— DIRECTIONS —
Of the lines below, copy those that hold the word "Backend".

— MATERIAL FOR THIS EXERCISE —
::::

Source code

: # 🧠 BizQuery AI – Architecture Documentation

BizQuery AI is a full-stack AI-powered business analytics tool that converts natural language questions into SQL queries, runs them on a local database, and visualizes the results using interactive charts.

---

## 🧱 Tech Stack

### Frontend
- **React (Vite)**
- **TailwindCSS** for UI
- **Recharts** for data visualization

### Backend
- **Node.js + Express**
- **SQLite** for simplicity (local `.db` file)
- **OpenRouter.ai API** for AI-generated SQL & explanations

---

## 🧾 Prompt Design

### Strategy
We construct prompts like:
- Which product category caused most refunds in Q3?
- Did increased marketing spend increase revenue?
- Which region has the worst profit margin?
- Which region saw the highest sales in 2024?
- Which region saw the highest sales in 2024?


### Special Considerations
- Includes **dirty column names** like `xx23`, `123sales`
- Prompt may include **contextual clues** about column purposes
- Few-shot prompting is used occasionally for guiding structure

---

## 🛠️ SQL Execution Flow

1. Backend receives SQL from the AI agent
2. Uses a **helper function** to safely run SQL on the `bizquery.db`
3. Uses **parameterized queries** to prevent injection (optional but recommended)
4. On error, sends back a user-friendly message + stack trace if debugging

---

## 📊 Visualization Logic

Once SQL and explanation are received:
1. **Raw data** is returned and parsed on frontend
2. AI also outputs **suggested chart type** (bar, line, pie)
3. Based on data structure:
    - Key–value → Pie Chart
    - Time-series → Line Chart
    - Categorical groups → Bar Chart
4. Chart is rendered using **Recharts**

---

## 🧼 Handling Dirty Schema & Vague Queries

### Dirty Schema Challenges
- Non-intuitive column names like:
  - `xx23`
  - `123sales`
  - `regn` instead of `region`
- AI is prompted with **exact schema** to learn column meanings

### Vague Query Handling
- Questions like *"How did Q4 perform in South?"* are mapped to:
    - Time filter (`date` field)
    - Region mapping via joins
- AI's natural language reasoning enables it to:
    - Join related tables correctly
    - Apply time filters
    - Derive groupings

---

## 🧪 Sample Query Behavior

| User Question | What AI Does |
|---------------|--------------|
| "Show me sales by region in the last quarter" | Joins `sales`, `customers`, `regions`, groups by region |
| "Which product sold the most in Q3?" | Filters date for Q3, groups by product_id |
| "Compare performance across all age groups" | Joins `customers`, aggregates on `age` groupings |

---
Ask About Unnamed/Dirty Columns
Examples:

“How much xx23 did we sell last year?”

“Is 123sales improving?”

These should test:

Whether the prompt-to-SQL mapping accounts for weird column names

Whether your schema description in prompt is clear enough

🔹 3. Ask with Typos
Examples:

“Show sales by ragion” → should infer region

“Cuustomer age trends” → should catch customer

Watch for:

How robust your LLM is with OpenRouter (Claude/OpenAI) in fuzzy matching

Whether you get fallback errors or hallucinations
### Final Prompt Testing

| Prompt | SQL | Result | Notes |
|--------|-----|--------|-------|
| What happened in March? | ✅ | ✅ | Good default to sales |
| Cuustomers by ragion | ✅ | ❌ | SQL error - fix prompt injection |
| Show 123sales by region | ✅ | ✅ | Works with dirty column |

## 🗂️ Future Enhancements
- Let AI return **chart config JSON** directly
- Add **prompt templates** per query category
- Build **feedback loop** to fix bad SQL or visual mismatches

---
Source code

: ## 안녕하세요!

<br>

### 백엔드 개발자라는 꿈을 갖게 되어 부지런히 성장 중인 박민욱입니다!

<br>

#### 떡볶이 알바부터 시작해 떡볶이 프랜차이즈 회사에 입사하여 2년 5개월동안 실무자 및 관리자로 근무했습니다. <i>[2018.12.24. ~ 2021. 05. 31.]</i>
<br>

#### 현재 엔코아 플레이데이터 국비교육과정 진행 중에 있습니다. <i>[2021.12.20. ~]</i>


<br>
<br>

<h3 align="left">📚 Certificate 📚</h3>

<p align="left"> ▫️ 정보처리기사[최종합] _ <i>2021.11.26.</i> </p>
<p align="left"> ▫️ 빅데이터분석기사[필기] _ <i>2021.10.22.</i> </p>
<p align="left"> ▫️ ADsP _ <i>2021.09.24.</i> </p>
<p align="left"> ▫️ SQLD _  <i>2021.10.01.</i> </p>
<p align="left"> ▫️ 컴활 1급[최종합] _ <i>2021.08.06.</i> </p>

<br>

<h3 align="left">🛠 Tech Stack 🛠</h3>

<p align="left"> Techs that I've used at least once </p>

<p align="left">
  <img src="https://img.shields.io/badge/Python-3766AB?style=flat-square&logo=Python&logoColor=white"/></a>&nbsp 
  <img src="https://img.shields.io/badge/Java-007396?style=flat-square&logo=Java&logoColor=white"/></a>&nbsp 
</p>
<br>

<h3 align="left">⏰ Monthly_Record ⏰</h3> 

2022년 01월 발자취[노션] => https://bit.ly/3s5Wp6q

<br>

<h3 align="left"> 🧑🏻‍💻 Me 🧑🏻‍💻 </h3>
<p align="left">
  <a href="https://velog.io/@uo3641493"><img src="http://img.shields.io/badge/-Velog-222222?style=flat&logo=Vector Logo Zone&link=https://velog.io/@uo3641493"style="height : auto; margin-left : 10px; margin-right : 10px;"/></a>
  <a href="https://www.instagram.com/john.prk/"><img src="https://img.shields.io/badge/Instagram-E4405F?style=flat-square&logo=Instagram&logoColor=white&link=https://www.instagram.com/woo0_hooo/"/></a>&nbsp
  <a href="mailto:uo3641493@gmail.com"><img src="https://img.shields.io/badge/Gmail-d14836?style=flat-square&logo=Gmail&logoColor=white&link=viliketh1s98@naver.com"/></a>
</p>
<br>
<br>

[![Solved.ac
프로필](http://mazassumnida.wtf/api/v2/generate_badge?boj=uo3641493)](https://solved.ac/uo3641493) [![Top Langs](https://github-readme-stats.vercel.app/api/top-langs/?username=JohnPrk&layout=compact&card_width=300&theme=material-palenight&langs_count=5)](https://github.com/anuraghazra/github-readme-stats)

::::

— RESPONSE TO THIS EXERCISE —
### Backend
1. Backend receives SQL from the AI agent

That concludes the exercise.